• Exercise: Every record below must come back exactly as written, with the images dropped.

• Records provided:
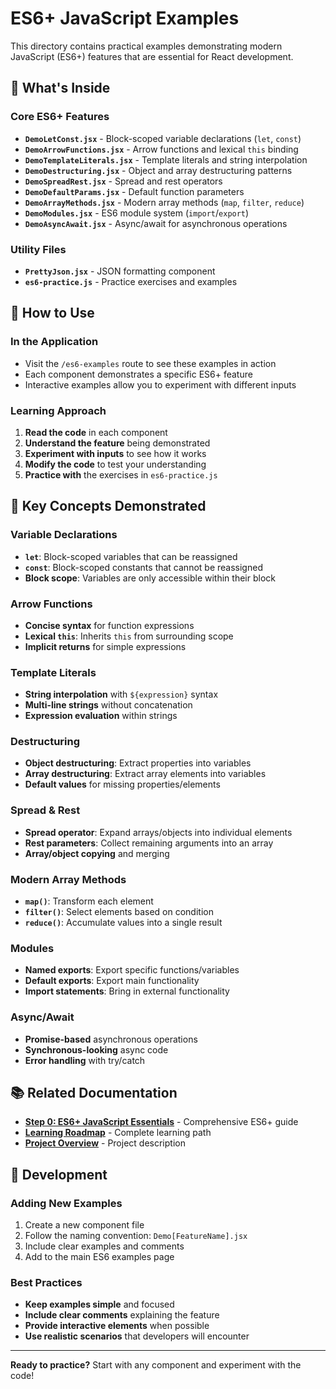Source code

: # ES6+ JavaScript Examples

This directory contains practical examples demonstrating modern JavaScript (ES6+) features that are essential for React development.

## 📁 What's Inside

### **Core ES6+ Features**
- **`DemoLetConst.jsx`** - Block-scoped variable declarations (`let`, `const`)
- **`DemoArrowFunctions.jsx`** - Arrow functions and lexical `this` binding
- **`DemoTemplateLiterals.jsx`** - Template literals and string interpolation
- **`DemoDestructuring.jsx`** - Object and array destructuring patterns
- **`DemoSpreadRest.jsx`** - Spread and rest operators
- **`DemoDefaultParams.jsx`** - Default function parameters
- **`DemoArrayMethods.jsx`** - Modern array methods (`map`, `filter`, `reduce`)
- **`DemoModules.jsx`** - ES6 module system (`import`/`export`)
- **`DemoAsyncAwait.jsx`** - Async/await for asynchronous operations

### **Utility Files**
- **`PrettyJson.jsx`** - JSON formatting component
- **`es6-practice.js`** - Practice exercises and examples

## 🚀 How to Use

### **In the Application**
- Visit the `/es6-examples` route to see these examples in action
- Each component demonstrates a specific ES6+ feature
- Interactive examples allow you to experiment with different inputs

### **Learning Approach**
1. **Read the code** in each component
2. **Understand the feature** being demonstrated
3. **Experiment with inputs** to see how it works
4. **Modify the code** to test your understanding
5. **Practice with** the exercises in `es6-practice.js`

## 🎯 Key Concepts Demonstrated

### **Variable Declarations**
- **`let`**: Block-scoped variables that can be reassigned
- **`const`**: Block-scoped constants that cannot be reassigned
- **Block scope**: Variables are only accessible within their block

### **Arrow Functions**
- **Concise syntax** for function expressions
- **Lexical `this`**: Inherits `this` from surrounding scope
- **Implicit returns** for simple expressions

### **Template Literals**
- **String interpolation** with `${expression}` syntax
- **Multi-line strings** without concatenation
- **Expression evaluation** within strings

### **Destructuring**
- **Object destructuring**: Extract properties into variables
- **Array destructuring**: Extract array elements into variables
- **Default values** for missing properties/elements

### **Spread & Rest**
- **Spread operator**: Expand arrays/objects into individual elements
- **Rest parameters**: Collect remaining arguments into an array
- **Array/object copying** and merging

### **Modern Array Methods**
- **`map()`**: Transform each element
- **`filter()`**: Select elements based on condition
- **`reduce()`**: Accumulate values into a single result

### **Modules**
- **Named exports**: Export specific functions/variables
- **Default exports**: Export main functionality
- **Import statements**: Bring in external functionality

### **Async/Await**
- **Promise-based** asynchronous operations
- **Synchronous-looking** async code
- **Error handling** with try/catch

## 📚 Related Documentation

- **[Step 0: ES6+ JavaScript Essentials](../../../docs/examples/step-0-es6.md)** - Comprehensive ES6+ guide
- **[Learning Roadmap](../../../docs/LEARNING.md)** - Complete learning path
- **[Project Overview](../../../docs/PROJECT_OVERVIEW.md)** - Project description

## 🔧 Development

### **Adding New Examples**
1. Create a new component file
2. Follow the naming convention: `Demo[FeatureName].jsx`
3. Include clear examples and comments
4. Add to the main ES6 examples page

### **Best Practices**
- **Keep examples simple** and focused
- **Include clear comments** explaining the feature
- **Provide interactive elements** when possible
- **Use realistic scenarios** that developers will encounter

---

**Ready to practice?** Start with any component and experiment with the code!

• Response:
Source code

: # ES6+ JavaScript Examples

This directory contains practical examples demonstrating modern JavaScript (ES6+) features that are essential for React development.

## 📁 What's Inside

### **Core ES6+ Features**
- **`DemoLetConst.jsx`** - Block-scoped variable declarations (`let`, `const`)
- **`DemoArrowFunctions.jsx`** - Arrow functions and lexical `this` binding
- **`DemoTemplateLiterals.jsx`** - Template literals and string interpolation
- **`DemoDestructuring.jsx`** - Object and array destructuring patterns
- **`DemoSpreadRest.jsx`** - Spread and rest operators
- **`DemoDefaultParams.jsx`** - Default function parameters
- **`DemoArrayMethods.jsx`** - Modern array methods (`map`, `filter`, `reduce`)
- **`DemoModules.jsx`** - ES6 module system (`import`/`export`)
- **`DemoAsyncAwait.jsx`** - Async/await for asynchronous operations

### **Utility Files**
- **`PrettyJson.jsx`** - JSON formatting component
- **`es6-practice.js`** - Practice exercises and examples

## 🚀 How to Use

### **In the Application**
- Visit the `/es6-examples` route to see these examples in action
- Each component demonstrates a specific ES6+ feature
- Interactive examples allow you to experiment with different inputs

### **Learning Approach**
1. **Read the code** in each component
2. **Understand the feature** being demonstrated
3. **Experiment with inputs** to see how it works
4. **Modify the code** to test your understanding
5. **Practice with** the exercises in `es6-practice.js`

## 🎯 Key Concepts Demonstrated

### **Variable Declarations**
- **`let`**: Block-scoped variables that can be reassigned
- **`const`**: Block-scoped constants that cannot be reassigned
- **Block scope**: Variables are only accessible within their block

### **Arrow Functions**
- **Concise syntax** for function expressions
- **Lexical `this`**: Inherits `this` from surrounding scope
- **Implicit returns** for simple expressions

### **Template Literals**
- **String interpolation** with `${expression}` syntax
- **Multi-line strings** without concatenation
- **Expression evaluation** within strings

### **Destructuring**
- **Object destructuring**: Extract properties into variables
- **Array destructuring**: Extract array elements into variables
- **Default values** for missing properties/elements

### **Spread & Rest**
- **Spread operator**: Expand arrays/objects into individual elements
- **Rest parameters**: Collect remaining arguments into an array
- **Array/object copying** and merging

### **Modern Array Methods**
- **`map()`**: Transform each element
- **`filter()`**: Select elements based on condition
- **`reduce()`**: Accumulate values into a single result

### **Modules**
- **Named exports**: Export specific functions/variables
- **Default exports**: Export main functionality
- **Import statements**: Bring in external functionality

### **Async/Await**
- **Promise-based** asynchronous operations
- **Synchronous-looking** async code
- **Error handling** with try/catch

## 📚 Related Documentation

- **[Step 0: ES6+ JavaScript Essentials](../../../docs/examples/step-0-es6.md)** - Comprehensive ES6+ guide
- **[Learning Roadmap](../../../docs/LEARNING.md)** - Complete learning path
- **[Project Overview](../../../docs/PROJECT_OVERVIEW.md)** - Project description

## 🔧 Development

### **Adding New Examples**
1. Create a new component file
2. Follow the naming convention: `Demo[FeatureName].jsx`
3. Include clear examples and comments
4. Add to the main ES6 examples page

### **Best Practices**
- **Keep examples simple** and focused
- **Include clear comments** explaining the feature
- **Provide interactive elements** when possible
- **Use realistic scenarios** that developers will encounter

---

**Ready to practice?** Start with any component and experiment with the code!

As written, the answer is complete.